When we are hurt or cut, our body instantly sends collagen to the wound and very inefficiently distributes it, leaving a lasting reminder of our gash. Our skin can be left weaker and more tender, over time and special care the scar tissue can be stretched and “remodeled” to function properly, but if the wound is reopened again the process begins again and you are left with a mess.
           My husband and I sat down together last week and he said carefully, “We can’t keep him, we just can’t give him what he needs.” Although I logically agreed, it felt as though my scars were being ripped open-- my heart hurt.     
We got the dog last summer, just a few months after losing our son.  I have two daughters and a five-year-old son, so a boy dog seemed fitting—in our minds, if my son could not have his brother at least he could have a dog.  We picked him out from a litter our friends had.  He was a little piece of excitement for us; his loyal loving eyes stole our hearts. We named him Rufio and he brought a lot of chaos, and a lot of fun to our household.
            
         Through a series of unfortunate events over the last few months, it became clear to us that our neighborhood was not the best environment for him and by keeping the dog we may just be prolonging our children’s and our own inevitable pain.  My father in law wisely shared his opinion with my husband, confirming what we already knew-it was the right thing to let him go, he would be better off somewhere else.
            Telling my five year old that we were getting rid of his dog was a terrible moment as a mother. Holding him as he cried I was reminded how deep some scars run, they can thread their way deep into your body where there is more damage than the eye can see.
             Our pup was like the collagen in our family trying desperately to help close a wound he could never heal. As a family we threw our energy and focus on the dog, allowing the chaos of having a puppy distract us from what we didn’t have. 

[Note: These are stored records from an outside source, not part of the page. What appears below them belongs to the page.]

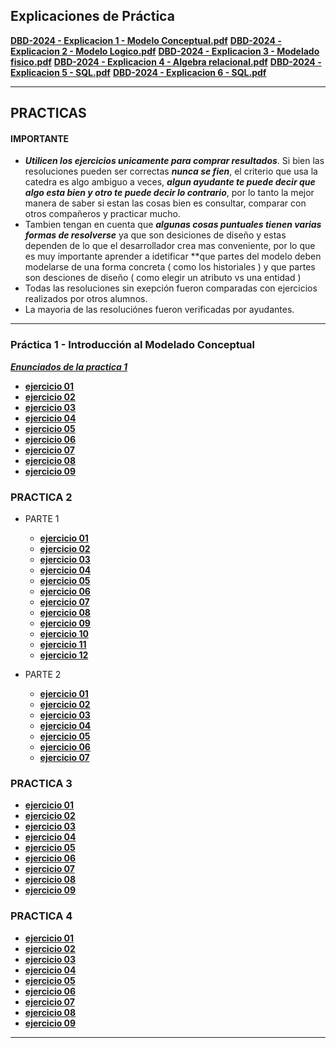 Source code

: ## Explicaciones de Práctica

[**DBD-2024 - Explicacion 1 - Modelo Conceptual.pdf**](https://github.com/TaielNxz/DBD/blob/main/Practicas/.explicaciones/DBD-2024%20-%20Explicacion%201%20-%20Modelo%20Conceptual.pdf)
[**DBD-2024 - Explicacion 2 - Modelo Logico.pdf**](https://github.com/TaielNxz/DBD/blob/main/Practicas/.explicaciones/DBD-2024%20-%20Explicacion%201%20-%20Modelo%20Conceptual.pdf)
[**DBD-2024 - Explicacion 3 - Modelado fisico.pdf**](https://github.com/TaielNxz/DBD/blob/main/Practicas/.explicaciones/DBD-2024%20-%20Explicacion%201%20-%20Modelo%20Conceptual.pdf)
[**DBD-2024 - Explicacion 4 - Algebra relacional.pdf**](https://github.com/TaielNxz/DBD/blob/main/Practicas/.explicaciones/DBD-2024%20-%20Explicacion%201%20-%20Modelo%20Conceptual.pdf)
[**DBD-2024 - Explicacion 5 - SQL.pdf**](https://github.com/TaielNxz/DBD/blob/main/Practicas/.explicaciones/DBD-2024%20-%20Explicacion%201%20-%20Modelo%20Conceptual.pdf)
[**DBD-2024 - Explicacion 6 - SQL.pdf**](https://github.com/TaielNxz/DBD/blob/main/Practicas/.explicaciones/DBD-2024%20-%20Explicacion%201%20-%20Modelo%20Conceptual.pdf)
___

## PRACTICAS

#### IMPORTANTE
- **_Utilicen los ejercicios unicamente para comprar resultados_**. Si bien las resoluciones pueden ser correctas **_nunca se fien_**, el criterio que usa la catedra es algo ambiguo a veces, **_algun ayudante te puede decir que algo esta bien y otro te puede decir lo contrario_**, por lo tanto la mejor manera de saber si estan las cosas bien es consultar, comparar con otros compañeros y practicar mucho. 
- Tambien tengan en cuenta que **_algunas cosas puntuales tienen varias formas de resolverse_** ya que son desiciones de diseño y estas dependen de lo que el desarrollador crea mas conveniente, por lo que es muy importante aprender a idetificar **que partes del modelo deben modelarse de una forma concreta ( como los historiales ) y que partes son desciones de diseño ( como elegir un atributo vs una entidad )
- Todas las resoluciones sin exepción fueron comparadas con ejercicios realizados por otros alumnos.
- La mayoria de las resoluciónes fueron verificadas por ayudantes.
___

### Práctica 1 - Introducción al Modelado Conceptual
[**_Enunciados de la practica 1_**](https://github.com/TaielNxz/DBD/blob/main/Practicas/.pdf/DBD-2024%20-%20Pr%C3%A1ctica%201%20-%20Introducci%C3%B3n%20al%20Modelado%20Conceptual.pdf)

* [**ejercicio 01**](https://github.com/TaielNxz/DBD/blob/main/Practicas/Practica%201/ejercicio%2001/ejercicio_01.png)
* [**ejercicio 02**](https://github.com/TaielNxz/DBD/blob/main/Practicas/Practica%201/ejercicio%2001/ejercicio_02.png)
* [**ejercicio 03**](https://github.com/TaielNxz/DBD/blob/main/Practicas/Practica%201/ejercicio%2001/ejercicio_03.png)
* [**ejercicio 04**](https://github.com/TaielNxz/DBD/blob/main/Practicas/Practica%201/ejercicio%2001/ejercicio_04.png)
* [**ejercicio 05**](https://github.com/TaielNxz/DBD/blob/main/Practicas/Practica%201/ejercicio%2001/ejercicio_05.png)
* [**ejercicio 06**](https://github.com/TaielNxz/DBD/blob/main/Practicas/Practica%201/ejercicio%2001/ejercicio_06.png)
* [**ejercicio 07**](https://github.com/TaielNxz/DBD/blob/main/Practicas/Practica%201/ejercicio%2001/ejercicio_07.png)
* [**ejercicio 08**](https://github.com/TaielNxz/DBD/blob/main/Practicas/Practica%201/ejercicio%2001/ejercicio_08.png)
* [**ejercicio 09**](https://github.com/TaielNxz/DBD/blob/main/Practicas/Practica%201/ejercicio%2001/ejercicio_09.png)

### PRACTICA 2

* PARTE 1
  * [**ejercicio 01**](https://github.com/TaielNxz/DBD/blob/main/Practicas/Practica%202/parte%201/ejercicio%2001/ejercicio_01.png)
  * [**ejercicio 02**](https://github.com/TaielNxz/DBD/blob/main/Practicas/Practica%202/parte%201/ejercicio%2001/ejercicio_02.png)
  * [**ejercicio 03**](https://github.com/TaielNxz/DBD/blob/main/Practicas/Practica%202/parte%201/ejercicio%2001/ejercicio_03.png)
  * [**ejercicio 04**](https://github.com/TaielNxz/DBD/blob/main/Practicas/Practica%202/parte%201/ejercicio%2001/ejercicio_04.png)
  * [**ejercicio 05**](https://github.com/TaielNxz/DBD/blob/main/Practicas/Practica%202/parte%201/ejercicio%2001/ejercicio_05.png)
  * [**ejercicio 06**](https://github.com/TaielNxz/DBD/blob/main/Practicas/Practica%202/parte%201/ejercicio%2001/ejercicio_06.png)
  * [**ejercicio 07**](https://github.com/TaielNxz/DBD/blob/main/Practicas/Practica%202/parte%201/ejercicio%2001/ejercicio_07.png)
  * [**ejercicio 08**](https://github.com/TaielNxz/DBD/blob/main/Practicas/Practica%202/parte%201/ejercicio%2001/ejercicio_08.png)
  * [**ejercicio 09**](https://github.com/TaielNxz/DBD/blob/main/Practicas/Practica%202/parte%201/ejercicio%2001/ejercicio_09.png)
  * [**ejercicio 10**](https://github.com/TaielNxz/DBD/blob/main/Practicas/Practica%202/parte%201/ejercicio%2001/ejercicio_10.png)
  * [**ejercicio 11**](https://github.com/TaielNxz/DBD/blob/main/Practicas/Practica%202/parte%201/ejercicio%2001/ejercicio_11.png)
  * [**ejercicio 12**](https://github.com/TaielNxz/DBD/blob/main/Practicas/Practica%202/parte%201/ejercicio%2001/ejercicio_12.png)

* PARTE 2
  * [**ejercicio 01**](https://github.com/TaielNxz/DBD/blob/main/Practicas/Practica%202/parte%202/ejercicio%2001/ejercicio_01.png)
  * [**ejercicio 02**](https://github.com/TaielNxz/DBD/blob/main/Practicas/Practica%202/parte%202/ejercicio%2001/ejercicio_02.png)
  * [**ejercicio 03**](https://github.com/TaielNxz/DBD/blob/main/Practicas/Practica%202/parte%202/ejercicio%2001/ejercicio_03.png)
  * [**ejercicio 04**](https://github.com/TaielNxz/DBD/blob/main/Practicas/Practica%202/parte%202/ejercicio%2001/ejercicio_04.png)
  * [**ejercicio 05**](https://github.com/TaielNxz/DBD/blob/main/Practicas/Practica%202/parte%202/ejercicio%2001/ejercicio_05.png)
  * [**ejercicio 06**](https://github.com/TaielNxz/DBD/blob/main/Practicas/Practica%202/parte%202/ejercicio%2001/ejercicio_06.png)
  * [**ejercicio 07**](https://github.com/TaielNxz/DBD/blob/main/Practicas/Practica%202/parte%202/ejercicio%2001/ejercicio_07.png)

### PRACTICA 3
* [**ejercicio 01**](https://github.com/TaielNxz/DBD/blob/main/Practicas/Practica%203/ejercicio%2001/ejercicio_01.png)
* [**ejercicio 02**](https://github.com/TaielNxz/DBD/blob/main/Practicas/Practica%203/ejercicio%2001/ejercicio_02.png)
* [**ejercicio 03**](https://github.com/TaielNxz/DBD/blob/main/Practicas/Practica%203/ejercicio%2001/ejercicio_03.png)
* [**ejercicio 04**](https://github.com/TaielNxz/DBD/blob/main/Practicas/Practica%203/ejercicio%2001/ejercicio_04.png)
* [**ejercicio 05**](https://github.com/TaielNxz/DBD/blob/main/Practicas/Practica%203/ejercicio%2001/ejercicio_05.png)
* [**ejercicio 06**](https://github.com/TaielNxz/DBD/blob/main/Practicas/Practica%203/ejercicio%2001/ejercicio_06.png)
* [**ejercicio 07**](https://github.com/TaielNxz/DBD/blob/main/Practicas/Practica%203/ejercicio%2001/ejercicio_07.png)
* [**ejercicio 08**](https://github.com/TaielNxz/DBD/blob/main/Practicas/Practica%203/ejercicio%2001/ejercicio_08.png)
* [**ejercicio 09**](https://github.com/TaielNxz/DBD/blob/main/Practicas/Practica%203/ejercicio%2001/ejercicio_09.png)

### PRACTICA 4
* [**ejercicio 01**](https://github.com/TaielNxz/DBD/blob/main/Practicas/Practica%204/ejercicio01.sql)
* [**ejercicio 02**](https://github.com/TaielNxz/DBD/blob/main/Practicas/Practica%204/ejercicio02.sql)
* [**ejercicio 03**](https://github.com/TaielNxz/DBD/blob/main/Practicas/Practica%204/ejercicio03.sql)
* [**ejercicio 04**](https://github.com/TaielNxz/DBD/blob/main/Practicas/Practica%204/ejercicio04.sql)
* [**ejercicio 05**](https://github.com/TaielNxz/DBD/blob/main/Practicas/Practica%204/ejercicio05.sql)
* [**ejercicio 06**](https://github.com/TaielNxz/DBD/blob/main/Practicas/Practica%204/ejercicio06.sql)
* [**ejercicio 07**](https://github.com/TaielNxz/DBD/blob/main/Practicas/Practica%204/ejercicio07.sql)
* [**ejercicio 08**](https://github.com/TaielNxz/DBD/blob/main/Practicas/Practica%204/ejercicio08.sql)
* [**ejercicio 09**](https://github.com/TaielNxz/DBD/blob/main/Practicas/Practica%204/ejercicio09.sql)

___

            Giving him away was a logical and planned decision, but it didn’t change the fact that we felt helpless.  We tried to tell ourselves that he was just a dog, but he wasn’t, his entire place in our family had so much more significance, it was our feeble attempt at bringing at least a playmate in for our son.  We felt our scars opening, exposing the mess underneath letting us know there is still much healing that needs to be done.
          Saying good bye to a dog would never be so hard except for the connection between the loss of our baby and Rufio. It was a reminder that we are forever changed, that the death of our baby boy has left us more tender, and more easily wounded. We are not stronger, we are that much more dependent on God's strength and His mercy to get us through this life. Thankfully He is merciful and willing to carry us through.